Por Augusto Nunes
O Brasil nasceu por engano. Buscavam o caminho das Índias as caravelas que em abril de 1500
perderam o rumo tão espetacularmente que acabariam caindo nos abismos
do outro lado do mundo se não tivessem topado com aquela
demasia de praias com areias finas e brancas, banhadas
por ondas verdes ou azuis, muita mata, muita flor, muito rio, muito
peixe, muito bicho de carne tenra, muita fruta sumarenta e, melhor
que tudo, muita índia pelada.
O Brasil balançou no berço da safadeza. Souberam disso tarde demais aqueles viventes cor de cobre, sem
roupas no corpo nem pelos nas partes pudendas, os homens prontos para trocar
preciosidades por quinquilharias, as mulheres prontas para abrir o sorriso e as
pernas para qualquer forasteiro, pois os nativos praticavam sem remorso o
que só era pecado do outro lado do grande mar, e não poderiam ser tementes
a um Deus que desconheciam.
O Brasil nasceu carnavalesco. Nem um Joãozinho Trinta em transe num terreiro de candomblé pensaria em
juntar na avenida, como fez o português Henrique Soares, maior autoridade
religiosa presente e celebrante da primeira missa naquelas imensidões
misteriosas, um padre de batina erguendo o cálice sagrado, navegantes
fantasiados de soldados medievais, marinheiros com roupa de
domingo, índios com a genitália desnuda que séculos depois seria banida
da Sapucaí por bicheiros respeitadores dos bons costumes e a cruz dos
cristãos no convívio amistoso com arcos, flechas e bordunas.

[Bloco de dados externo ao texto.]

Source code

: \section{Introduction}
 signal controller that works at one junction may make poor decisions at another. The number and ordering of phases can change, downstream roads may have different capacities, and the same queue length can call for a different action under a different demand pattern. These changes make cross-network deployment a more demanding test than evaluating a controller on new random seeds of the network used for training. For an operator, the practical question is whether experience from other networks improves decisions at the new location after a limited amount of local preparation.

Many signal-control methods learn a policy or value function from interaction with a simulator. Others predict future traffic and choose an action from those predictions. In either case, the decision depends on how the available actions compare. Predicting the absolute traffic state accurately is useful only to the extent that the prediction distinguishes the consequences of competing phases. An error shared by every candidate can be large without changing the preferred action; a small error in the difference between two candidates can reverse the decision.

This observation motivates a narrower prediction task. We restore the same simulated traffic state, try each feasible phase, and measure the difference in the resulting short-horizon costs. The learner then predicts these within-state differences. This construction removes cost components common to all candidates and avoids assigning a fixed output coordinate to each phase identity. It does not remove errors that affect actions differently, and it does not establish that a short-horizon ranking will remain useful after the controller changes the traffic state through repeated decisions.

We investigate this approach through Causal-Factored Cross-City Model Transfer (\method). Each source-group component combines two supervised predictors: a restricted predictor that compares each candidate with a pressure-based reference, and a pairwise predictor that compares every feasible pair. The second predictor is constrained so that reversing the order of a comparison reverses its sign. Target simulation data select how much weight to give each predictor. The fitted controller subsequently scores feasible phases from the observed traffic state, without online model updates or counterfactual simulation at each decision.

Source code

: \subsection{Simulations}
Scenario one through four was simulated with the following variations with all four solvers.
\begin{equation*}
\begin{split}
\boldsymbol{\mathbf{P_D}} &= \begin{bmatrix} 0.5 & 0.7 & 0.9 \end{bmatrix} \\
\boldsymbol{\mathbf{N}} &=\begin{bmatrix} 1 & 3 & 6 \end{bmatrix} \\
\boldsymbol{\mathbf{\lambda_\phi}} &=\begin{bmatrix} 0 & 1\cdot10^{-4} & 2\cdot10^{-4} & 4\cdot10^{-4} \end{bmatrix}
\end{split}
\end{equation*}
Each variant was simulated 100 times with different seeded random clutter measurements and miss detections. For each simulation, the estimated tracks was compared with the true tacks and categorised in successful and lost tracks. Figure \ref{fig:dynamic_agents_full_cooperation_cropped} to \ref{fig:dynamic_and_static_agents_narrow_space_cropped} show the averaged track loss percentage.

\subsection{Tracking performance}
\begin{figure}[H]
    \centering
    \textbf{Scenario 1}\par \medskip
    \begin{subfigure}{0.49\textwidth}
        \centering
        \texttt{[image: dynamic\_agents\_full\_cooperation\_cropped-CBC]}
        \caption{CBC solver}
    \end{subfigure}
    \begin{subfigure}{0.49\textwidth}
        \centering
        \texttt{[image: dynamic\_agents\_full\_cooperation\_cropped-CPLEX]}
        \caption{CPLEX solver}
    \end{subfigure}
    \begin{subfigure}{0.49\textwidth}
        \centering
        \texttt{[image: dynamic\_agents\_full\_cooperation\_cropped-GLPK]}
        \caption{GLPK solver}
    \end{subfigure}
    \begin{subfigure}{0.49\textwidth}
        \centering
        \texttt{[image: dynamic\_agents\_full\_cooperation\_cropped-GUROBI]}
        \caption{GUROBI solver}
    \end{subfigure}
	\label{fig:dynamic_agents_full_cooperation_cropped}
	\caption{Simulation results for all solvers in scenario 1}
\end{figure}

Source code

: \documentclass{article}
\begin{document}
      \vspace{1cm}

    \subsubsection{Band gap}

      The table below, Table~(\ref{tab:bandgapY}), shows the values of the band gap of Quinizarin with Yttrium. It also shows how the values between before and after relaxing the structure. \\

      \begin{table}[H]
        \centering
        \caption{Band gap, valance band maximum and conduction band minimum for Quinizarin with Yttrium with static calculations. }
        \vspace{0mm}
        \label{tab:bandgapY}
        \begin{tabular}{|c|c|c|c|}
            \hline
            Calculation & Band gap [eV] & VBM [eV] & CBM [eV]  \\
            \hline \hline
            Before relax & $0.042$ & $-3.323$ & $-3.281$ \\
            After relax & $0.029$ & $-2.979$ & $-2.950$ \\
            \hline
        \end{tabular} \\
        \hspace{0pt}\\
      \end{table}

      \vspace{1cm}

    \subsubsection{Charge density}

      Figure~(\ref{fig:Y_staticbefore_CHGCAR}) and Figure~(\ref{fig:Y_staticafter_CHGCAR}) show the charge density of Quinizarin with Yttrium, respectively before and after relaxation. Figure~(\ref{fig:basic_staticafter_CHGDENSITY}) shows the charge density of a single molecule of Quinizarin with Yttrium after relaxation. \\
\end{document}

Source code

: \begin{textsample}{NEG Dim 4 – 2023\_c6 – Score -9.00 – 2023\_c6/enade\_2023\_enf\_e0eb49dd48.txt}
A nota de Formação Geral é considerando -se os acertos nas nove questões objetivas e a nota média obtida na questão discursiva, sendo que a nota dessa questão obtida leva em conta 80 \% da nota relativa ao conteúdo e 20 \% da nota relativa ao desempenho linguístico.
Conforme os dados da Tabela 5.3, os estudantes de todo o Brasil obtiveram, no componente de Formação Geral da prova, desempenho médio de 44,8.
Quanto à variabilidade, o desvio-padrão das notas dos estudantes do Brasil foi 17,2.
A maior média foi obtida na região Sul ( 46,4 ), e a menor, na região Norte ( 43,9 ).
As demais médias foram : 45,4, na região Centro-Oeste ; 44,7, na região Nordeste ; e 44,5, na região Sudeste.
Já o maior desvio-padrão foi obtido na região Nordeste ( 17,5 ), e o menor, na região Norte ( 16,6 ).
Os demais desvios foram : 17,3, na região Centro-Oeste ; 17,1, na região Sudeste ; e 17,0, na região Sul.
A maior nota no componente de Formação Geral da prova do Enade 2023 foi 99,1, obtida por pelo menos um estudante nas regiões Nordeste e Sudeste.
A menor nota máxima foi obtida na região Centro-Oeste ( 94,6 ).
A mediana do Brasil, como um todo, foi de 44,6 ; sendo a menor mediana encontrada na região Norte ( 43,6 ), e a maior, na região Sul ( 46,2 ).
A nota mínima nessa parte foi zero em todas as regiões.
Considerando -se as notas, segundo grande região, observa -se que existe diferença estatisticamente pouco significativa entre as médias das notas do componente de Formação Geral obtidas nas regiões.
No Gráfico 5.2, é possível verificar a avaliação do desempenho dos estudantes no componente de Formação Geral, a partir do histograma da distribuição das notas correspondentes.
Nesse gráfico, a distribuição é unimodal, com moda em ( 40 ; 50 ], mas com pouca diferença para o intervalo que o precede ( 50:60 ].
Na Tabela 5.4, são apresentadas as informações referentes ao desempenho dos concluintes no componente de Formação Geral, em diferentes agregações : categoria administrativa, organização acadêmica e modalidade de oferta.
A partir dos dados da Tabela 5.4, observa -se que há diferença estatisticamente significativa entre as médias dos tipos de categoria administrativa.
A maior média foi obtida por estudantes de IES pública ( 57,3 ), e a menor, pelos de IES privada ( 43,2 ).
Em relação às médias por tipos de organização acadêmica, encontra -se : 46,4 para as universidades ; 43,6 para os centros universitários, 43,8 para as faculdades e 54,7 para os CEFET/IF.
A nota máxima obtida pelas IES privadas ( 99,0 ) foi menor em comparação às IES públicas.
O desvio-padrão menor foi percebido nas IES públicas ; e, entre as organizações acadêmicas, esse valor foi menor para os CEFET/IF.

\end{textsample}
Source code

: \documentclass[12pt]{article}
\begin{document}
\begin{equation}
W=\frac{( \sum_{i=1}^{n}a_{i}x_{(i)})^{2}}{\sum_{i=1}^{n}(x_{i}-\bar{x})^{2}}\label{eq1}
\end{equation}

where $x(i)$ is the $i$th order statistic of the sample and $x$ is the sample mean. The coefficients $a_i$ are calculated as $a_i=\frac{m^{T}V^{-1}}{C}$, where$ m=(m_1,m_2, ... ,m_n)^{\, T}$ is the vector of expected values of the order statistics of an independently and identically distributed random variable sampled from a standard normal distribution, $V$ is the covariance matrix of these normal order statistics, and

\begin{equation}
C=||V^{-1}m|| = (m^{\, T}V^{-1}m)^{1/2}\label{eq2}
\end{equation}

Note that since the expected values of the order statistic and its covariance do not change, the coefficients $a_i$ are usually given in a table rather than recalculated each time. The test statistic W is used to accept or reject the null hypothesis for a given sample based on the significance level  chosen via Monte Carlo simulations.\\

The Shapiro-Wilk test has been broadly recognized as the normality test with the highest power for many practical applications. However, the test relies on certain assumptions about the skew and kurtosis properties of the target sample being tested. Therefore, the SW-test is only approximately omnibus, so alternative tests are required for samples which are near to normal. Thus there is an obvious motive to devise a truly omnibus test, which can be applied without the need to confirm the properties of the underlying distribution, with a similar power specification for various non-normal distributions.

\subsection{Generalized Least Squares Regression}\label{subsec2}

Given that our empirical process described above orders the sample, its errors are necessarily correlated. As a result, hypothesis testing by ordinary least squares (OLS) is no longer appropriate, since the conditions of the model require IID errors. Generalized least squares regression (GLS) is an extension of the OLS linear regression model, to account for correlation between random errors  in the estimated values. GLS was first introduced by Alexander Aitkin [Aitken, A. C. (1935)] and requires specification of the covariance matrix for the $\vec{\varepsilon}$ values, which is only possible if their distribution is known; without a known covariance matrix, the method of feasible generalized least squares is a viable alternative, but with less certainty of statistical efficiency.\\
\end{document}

O Brasil balançou no berço da maluquice. Marujos ainda mareados pela travessia do Atlântico, ainda atarantados
com a visão do paraíso, decidiram que aquilo era uma ilha e deveria
chamar-se Ilha de Vera Cruz, e assim a chamaram até perceberem,
incontáveis milhas além, que era muito litoral para uma ilha só, e
pareceu-lhes sensato rebatizar o colosso ausente de todos os mapas com o nome
de Terra de Santa Cruz, porque disso ninguém duvidava: era firme a
terra que pisavam.
O Brasil nasceu preguiçoso. Passou a infância e a adolescência na praia, e esperou 200 anos
até criar ânimo e coragem para escalar o paredão que
separava o mar do Planalto, e esperou mais um século até se
aventurar pelos sertões estendidos por trás da floresta virgem, num
esforço de tal forma extenuante que ficou estabelecido que, dali por diante, os
nativos da terra, os estrangeiros e seus descendentes sempre
deixariam para amanhã o que deveriam ter feito ontem.
Tinha de dar no que deu. Coerentemente incoerente, o Brasil parido pelo equívoco
hostilizou os civilizadores holandeses para manter-se sob o jugo do império
português, o Brasil amalucado teve como primeira e única rainha uma doida de
hospício, o Brasil da safadeza acolheu o filho da rainha que roubou a
matriz na vinda e a colônia na volta, o Brasil preguiçoso foi o
último a abolir a escravidão, o Brasil sem pressa foi o último a virar República,
o Brasil carnavalesco transformou a própria História num tremendo samba do
crioulo doido.
O cortejo dos presidentes, ministros, senadores,
deputados federais, governadores, deputados estaduais,
prefeitos e vereadores aberto em 1889 informa que a troca de regime não
mudou a essência da coisa: o Brasil republicano é o Brasil
monárquico de terno e gravata, só que mais cafajeste. Muito mais
cafajeste, informa a paisagem deste começo de século 21. Depois de 500 anos,
os herdeiros dos traços mais detestáveis do DNA nacional promoveram o
grande acerto dos amorais, instalaram-se no coração do poder e vão
tornando decididamente intragável a geléia geral brasileira.
Nascido e criado sob o signo da insensatez, o país que teve um imperador que parecia adulto aos 5
anos de idade foi governado por um presidente que parece moleque e,
depois, por uma avó menos ajuizada que neto de fralda. Com um menino sem pai
nem mãe no trono, o Brasil não sentiu medo. Com dois sessentões no
comando, o Brasil que pensa se sente sem pai nem mãe.